Рано утром это деяние было совершено, и теперь, возможно, эти усталые женщины и этот мальчик, их одежда в крови, а умы терзаемы попеременно решимостью и страхом, наскоро едят сушеную кукурузу и мясо лося, пока их каноэ скользит под корнями сосен, чьи пни все еще стоят на берегу. Они думают о мертвых, которых оставили позади на том уединенном острове далеко вверх по течению, и о безжалостных живых воинах, которые преследуют их. Каждый засохший лист, оставленный зимой, кажется, знает их историю и в своем шелесте повторяет ее и предает их. Индеец притаился за каждым камнем и сосной, и их нервы не могут вынести стука дятла. Или они забывают о своих собственных опасностях и делах, размышляя о судьбе своих родных и о том, найдут ли они их живыми, если спасутся от индейцев. Они не останавливаются, чтобы приготовить еду на берегу, и не выходят на сушу, кроме как для того, чтобы перенести свое каноэ вокруг водопадов. Украденная береста забывает своего хозяина и служит им добрую службу, а вздувшееся течение несет их быстро вперед, почти не требуя работы веслами, разве что для управления и чтобы согреться упражнениями. Ибо в реке плавает лед; весна открывается; ондатры и бобры изгнаны из своих нор паводком; олени смотрят на них с берега; несколько слабо поющих лесных птиц, возможно, перелетают через реку к самому северному берегу; скопа парит и кричит над головой, и гуси пролетают с пугающим гоготом; но они не замечают этих вещей или быстро забывают их. Они не улыбаются и не болтают весь день. Иногда они проезжают мимо индейской могилы, окруженной частоколом на берегу, или каркаса вигвама с несколькими оставшимися углями, или засохших стеблей, все еще шелестящих на уединенном кукурузном поле индейца на пойме. Береза, ободранная от коры, или обугленный пень, где дерево было сожжено, чтобы сделать каноэ, — это единственные следы человека, — сказочного дикого человека для нас. По обе стороны первобытный лес простирается непрерывно до Канады или до «Южного моря»; для белого человека — унылая и воющая пустыня, но для индейца — дом, приспособленный к его природе и веселый, как улыбка Великого Духа.
Пока мы бездельничаем здесь в этот осенний вечер, ища достаточно уединенное место, где мы сегодня спокойно отдохнем, они таким образом, в тот холодный мартовский вечер, за сто сорок два года до нас, при попутном ветре и течении, уже скрылись из виду, не для того чтобы разбить лагерь, как мы сегодня, а пока двое спят, один будет управлять каноэ, и быстрое течение понесет их вперед к поселениям, может быть, даже к дому старого Джона Лаввелла на Салмон-Брук сегодня ночью.
Согласно историку, они спаслись, словно чудом, от всех бродячих отрядов индейцев и благополучно добрались до своих домов со своими трофеями, за которые Генеральный суд выплатил им пятьдесят фунтов.
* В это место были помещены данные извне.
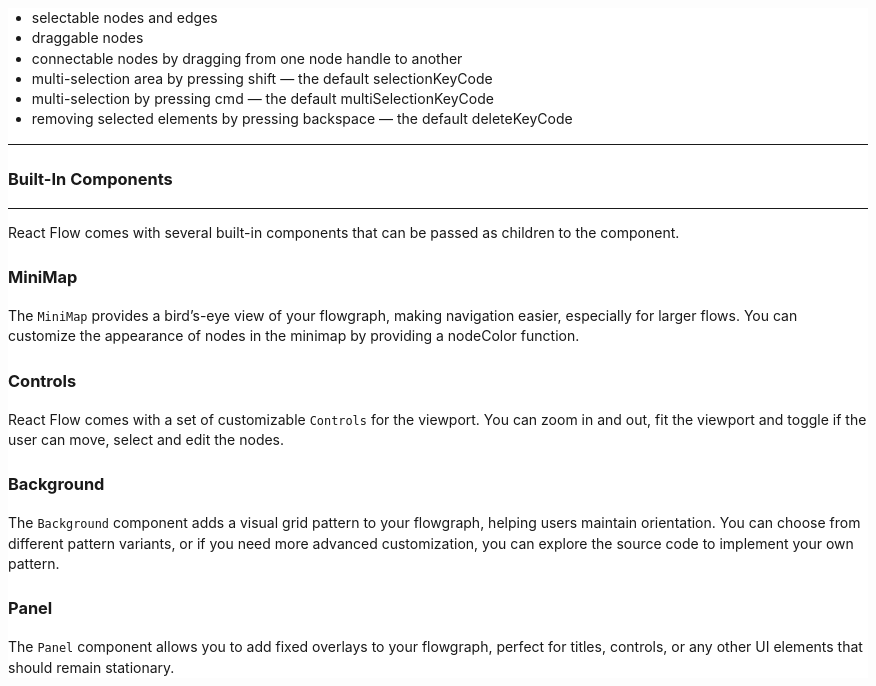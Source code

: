 - selectable nodes and edges
- draggable nodes
- connectable nodes by dragging from one node handle to another
- multi-selection area by pressing shift — the default selectionKeyCode
- multi-selection by pressing cmd — the default multiSelectionKeyCode
- removing selected elements by pressing backspace — the default deleteKeyCode

---

### Built-In Components

---

React Flow comes with several built-in components that can be passed as children to the <ReactFlow /> component.

### MiniMap

The ```MiniMap``` provides a bird’s-eye view of your flowgraph, making navigation easier, especially for larger flows. You can customize the appearance of nodes in the minimap by providing a nodeColor function.

### Controls

React Flow comes with a set of customizable ```Controls``` for the viewport. You can zoom in and out, fit the viewport and toggle if the user can move, select and edit the nodes.

### Background

The ```Background``` component adds a visual grid pattern to your flowgraph, helping users maintain orientation. You can choose from different pattern variants, or if you need more advanced customization, you can explore the source  code to implement your own pattern.

### Panel

The ```Panel``` component allows you to add fixed overlays to your flowgraph, perfect for titles, controls, or any other UI elements that should remain stationary.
Семья Ханны Дастан снова собралась в живых, за исключением младенца, чьи мозги были вышиблены о яблоню, и было много тех, кто в более поздние времена жил, чтобы сказать, что они ели плоды той яблони.
Это кажется очень давно, и все же это случилось после того, как Мильтон написал свой «Потерянный рай». Но от этого его древность не становится меньше, ибо мы не регулируем наше историческое время по английскому стандарту, как и англичане — по римскому, а римляне — по греческому. «Мы должны заглянуть далеко назад, — говорит Рэли, — чтобы найти римлян, дающих законы народам, и их консулов, приводящих царей и принцев в цепях в Рим в триумфе; чтобы увидеть людей, отправляющихся в Грецию за мудростью или в Офир за золотом; когда теперь не осталось ничего, кроме жалкого бумажного воспоминания об их прежнем состоянии». И все же, в некотором смысле, не так далеко назад, чтобы найти пенакуков и потакетов, использующих луки, стрелы и каменные топоры на берегах Мерримака. С этого сентябрьского полудня и с этих теперь возделанных берегов те времена казались более отдаленными, чем темные века. Глядя на старую картину Конкорда, какой она была всего семьдесят пять лет назад, с прекрасным открытым видом и светом на деревьях и реке, как будто стоял полдень, я обнаруживаю, что не думал, что в те дни светило солнце или что люди жили тогда при дневном свете. Еще меньше мы представляем себе солнце, светящее на холмы и долины во время войны Филипа, на тропе войны Черча или Филипа, или позже Лаввелла или Погуса, в безмятежную летнюю погоду, но они, должно быть, жили и сражались в тусклых сумерках или ночью.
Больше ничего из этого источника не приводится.